((

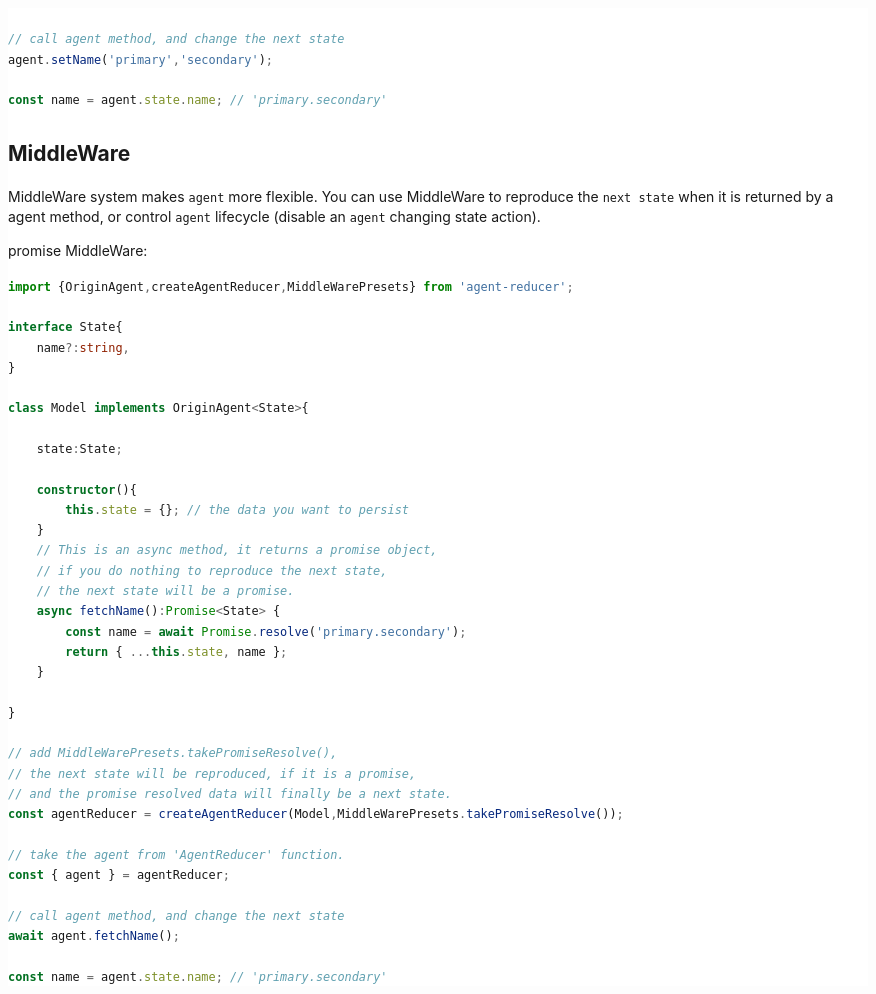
 ``` typescript

// call agent method, and change the next state
agent.setName('primary','secondary'); 

const name = agent.state.name; // 'primary.secondary'
```

## MiddleWare

MiddleWare system makes `agent` more flexible. You can use MiddleWare to reproduce the `next state` when it is returned by a agent method, or control `agent` lifecycle (disable an `agent` changing state action).

promise MiddleWare:

``` typescript
import {OriginAgent,createAgentReducer,MiddleWarePresets} from 'agent-reducer';

interface State{
    name?:string,
}

class Model implements OriginAgent<State>{

    state:State;

    constructor(){
        this.state = {}; // the data you want to persist
    }
    // This is an async method, it returns a promise object,
    // if you do nothing to reproduce the next state,
    // the next state will be a promise.
    async fetchName():Promise<State> {
        const name = await Promise.resolve('primary.secondary');
        return { ...this.state, name };
    }

}

// add MiddleWarePresets.takePromiseResolve(), 
// the next state will be reproduced, if it is a promise, 
// and the promise resolved data will finally be a next state.
const agentReducer = createAgentReducer(Model,MiddleWarePresets.takePromiseResolve());

// take the agent from 'AgentReducer' function.
const { agent } = agentReducer;

// call agent method, and change the next state
await agent.fetchName(); 

const name = agent.state.name; // 'primary.secondary'
```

))

Prompt
Where a line above contains the word "fetchName", copy that line.

Solved problem
    async fetchName():Promise<State> {
await agent.fetchName(); 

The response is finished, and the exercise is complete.